Os produtores que deixam a tecnologia para fora da porteira já estão sendo penalizados pelo mercado, isso já é uma realidade posta. “No leite, a cada dez anos, quando a gente compara o Censo (Agropecuário), nós estamos deixando 25% dos produtores fora (da atividade). Um a cada onze minutos. Então durante a nossa entrevista aqui, nós vamos perder dois produtores”, lamentou.
“Uma parte é porque tem problema de sucessão familiar, que acontece de maneira geral. […] Tem uma outra parte, aí uma parte grande, que é questão de não acompanhar a tecnologia”, esclareceu.

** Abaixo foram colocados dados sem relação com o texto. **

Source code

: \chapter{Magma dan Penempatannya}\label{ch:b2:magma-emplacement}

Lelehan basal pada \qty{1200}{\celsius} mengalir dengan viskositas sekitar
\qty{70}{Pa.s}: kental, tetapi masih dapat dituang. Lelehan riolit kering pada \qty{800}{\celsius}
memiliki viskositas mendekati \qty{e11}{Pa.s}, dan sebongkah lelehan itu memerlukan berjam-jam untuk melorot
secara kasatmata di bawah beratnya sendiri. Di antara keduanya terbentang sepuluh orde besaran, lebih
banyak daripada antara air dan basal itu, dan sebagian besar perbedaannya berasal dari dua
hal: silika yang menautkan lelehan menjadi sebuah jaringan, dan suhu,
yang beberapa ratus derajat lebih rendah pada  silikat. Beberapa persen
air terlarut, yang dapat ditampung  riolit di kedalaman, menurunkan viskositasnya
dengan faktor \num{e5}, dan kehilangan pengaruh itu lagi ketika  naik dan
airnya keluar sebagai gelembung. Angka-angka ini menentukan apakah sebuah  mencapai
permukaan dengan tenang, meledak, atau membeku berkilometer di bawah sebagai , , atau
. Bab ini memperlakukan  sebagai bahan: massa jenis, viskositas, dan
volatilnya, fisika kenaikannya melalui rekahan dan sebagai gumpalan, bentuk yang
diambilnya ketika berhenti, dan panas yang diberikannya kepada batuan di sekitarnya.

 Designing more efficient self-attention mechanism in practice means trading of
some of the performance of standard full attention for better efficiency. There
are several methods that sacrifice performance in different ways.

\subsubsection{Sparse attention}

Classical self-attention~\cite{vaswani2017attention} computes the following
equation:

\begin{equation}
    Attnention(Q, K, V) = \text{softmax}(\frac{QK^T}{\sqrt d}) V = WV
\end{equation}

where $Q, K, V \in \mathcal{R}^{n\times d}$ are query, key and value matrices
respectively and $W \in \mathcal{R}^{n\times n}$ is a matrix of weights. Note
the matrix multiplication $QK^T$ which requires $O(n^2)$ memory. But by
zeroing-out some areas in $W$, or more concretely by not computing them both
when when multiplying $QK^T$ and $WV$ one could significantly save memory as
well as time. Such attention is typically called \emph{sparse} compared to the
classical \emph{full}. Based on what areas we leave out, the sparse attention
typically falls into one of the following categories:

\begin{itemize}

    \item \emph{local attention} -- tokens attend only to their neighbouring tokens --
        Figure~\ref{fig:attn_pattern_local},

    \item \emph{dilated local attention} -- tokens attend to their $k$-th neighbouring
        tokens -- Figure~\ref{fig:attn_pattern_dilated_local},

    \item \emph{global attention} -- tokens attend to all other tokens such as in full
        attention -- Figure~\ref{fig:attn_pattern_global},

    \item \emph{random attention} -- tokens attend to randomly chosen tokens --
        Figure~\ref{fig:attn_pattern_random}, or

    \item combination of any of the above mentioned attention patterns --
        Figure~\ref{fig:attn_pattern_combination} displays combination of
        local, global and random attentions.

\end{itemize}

Em uma entrevista concedida pelo Gerente Técnico de Gado de Leite Sudeste da DSM, Marcelo Grossi, quando questionado sobre a diferença dos níveis tecnológicos e de produção do setor, e se aconteceria um nivelamento, ele pondera que sim, e que seria nivelado por cima.
“Os custos fixos sobem em uma taxa três vezes superior ao preço de leite e cada vez mais pequenos produtores ou produtores de baixa tecnologia irão evoluir para confinamento e para produções cada vez superiores, usando cada vez mais insumos. Haverá pequenos nichos verticalizados (leite orgânico e derivados ou mesmo leite A etc) mas o grosso será nivelado. Nossa taxa de perdas de produtores desde 2006 é de mais de 35 mil fazendas ao ano e ainda assim nossa produção fiscalizada sobe acima dos 3% a.a.”, ressalta Marcelo.
Em resumo, a pecuária está passando por uma revolução. Felizmente, ela chegou e deve ser cada vez mais severa para quem não se atualizar dentro das suas exigências. Chegou a hora de mudar, pensar em produtividade/lucratividade, pensar em planejamento, pensar em gestão e, principalmente, pensar em negócio.